__Your assignment__
The job is to find each line of the records below that includes the word "Spring" and copy it.
(Beginning of Data provided)
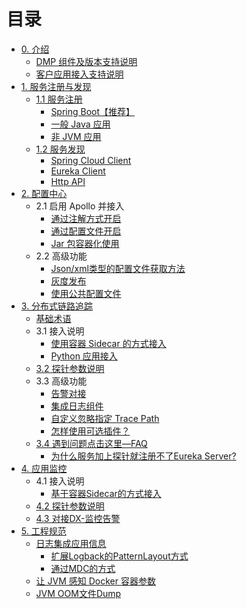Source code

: # 目录
- [0. 介绍](README.md)
  - [DMP 组件及版本支持说明](DMP-version.md)
  - [客户应用接入支持说明](Support-Lists.md)
- [1. 服务注册与发现](discovery/eureka/README.md)
  - [1.1 服务注册](discovery/eureka/register.md) 
	  - [Spring Boot【推荐】](discovery/eureka/springboot.md)
	  - [一般 Java 应用](discovery/eureka/jvm.md)
	  - [非 JVM 应用](discovery/eureka/non_jvm.md)
  - [1.2 服务发现](discovery/eureka/discovey.md)
	  - [Spring Cloud Client](discovery/eureka/spring-cloud-client.md)
	  - [Eureka Client](discovery/eureka/eureka-client.md)
	  - [Http API](discovery/eureka/api.md)
- [2. 配置中心](apollo/README.md)
  - 2.1 启用 Apollo 并接入
     - [通过注解方式开启](apollo/annotation.md)
     - [通过配置文件开启](apollo/bootstrap.md)
     - [Jar 包容器化使用](apollo/docker.md)
  - 2.2 高级功能
     - [Json/xml类型的配置文件获取方法](apollo/json-and-xml-configFile.md)
     - [灰度发布](apollo/Apollo-GrayRule.md)
     - [使用公共配置文件](apollo/Apollo-Public-Config.md)
- [3. 分布式链路追踪](skywalking/README.md)
  - [基础术语](skywalking/base.md)
  - 3.1 接入说明
     - [使用容器 Sidecar 的方式接入](skywalking/docker-sidecar.md)
     - [Python 应用接入](skywalking/Python-agent.md) 
  - [3.2 探针参数说明](skywalking/agent-settings.md)
  - 3.3 高级功能
     - [告警对接](skywalking/alarm.md) 
     - [集成日志组件](skywalking/integration-log4j.md)
     - [自定义忽略指定 Trace Path](skywalking/trace-ignore.md)
     - [怎样使用可选插件？](skywalking/optional-plugins/README.md)
  - [3.4 遇到问题点击这里—FAQ](skywalking/faq/README.md)
  	 - [为什么服务加上探针就注册不了Eureka Server?](skywalking/faq/eureka-server-error.md)
- [4. 应用监控](vedfolnir/README.md)
  - 4.1 接入说明
     - [基于容器Sidecar的方式接入](vedfolnir/docker-sidecar.md)
  - [4.2 探针参数说明](vedfolnir/agent-settings.md)
  - [4.3 对接DX-监控告警](vedfolnir/dx-monitor.md)
- [5. 工程规范](spec/README.md)
  - [日志集成应用信息](spec/README.md)
  	 - [扩展Logback的PatternLayout方式](spec/log/patternLayout.md)
  	 - [通过MDC的方式](spec/log/MDC.md)
  - [让 JVM 感知 Docker 容器参数](spec/jvm-docker.md)
  - [JVM OOM文件Dump](spec/JVM-OOM文件储存方案.md)
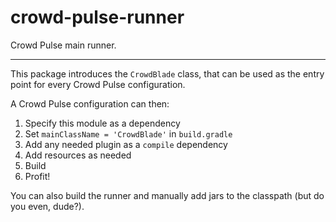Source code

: crowd-pulse-runner
==================

Crowd Pulse main runner.

------------------

This package introduces the `CrowdBlade` class, that can be
used as the entry point for every Crowd Pulse configuration.

A Crowd Pulse configuration can then:

1. Specify this module as a dependency
2. Set `mainClassName = 'CrowdBlade'` in `build.gradle`
3. Add any needed plugin as a `compile` dependency
4. Add resources as needed
5. Build
6. Profit!

You can also build the runner and manually add jars to the classpath (but do you even, dude?).
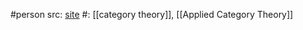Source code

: #person 
src: [site](https://eugeniacheng.com) 
#: [[category theory]], [[Applied Category Theory]]

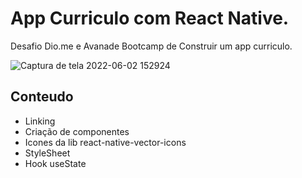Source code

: # App Curriculo com React Native.
Desafio Dio.me e Avanade Bootcamp de Construir um app curriculo.

![Captura de tela 2022-06-02 152924](https://user-images.githubusercontent.com/40219521/171701853-4a47dae2-e906-4d59-b25c-d986a645387e.png)

## Conteudo
- Linking
- Criação de componentes
- Icones da lib react-native-vector-icons
- StyleSheet
- Hook useState

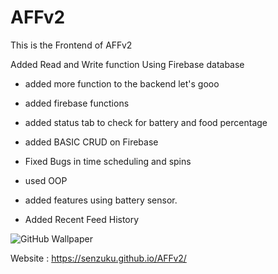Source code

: # AFFv2
This is the Frontend of AFFv2

Added Read and Write function Using Firebase database

* added more function to the backend let's gooo

* added firebase functions

* added status tab to check for battery and food percentage

* added BASIC CRUD on Firebase

* Fixed Bugs in time scheduling and spins

* used OOP 

* added features using battery sensor.

* Added Recent Feed History

![GitHub Wallpaper](background/backgrounddddddd.png)

Website : https://senzuku.github.io/AFFv2/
(End of Data provided)
__Answer to this problem__
	  - [Spring Boot【推荐】](discovery/eureka/springboot.md)
	  - [Spring Cloud Client](discovery/eureka/spring-cloud-client.md)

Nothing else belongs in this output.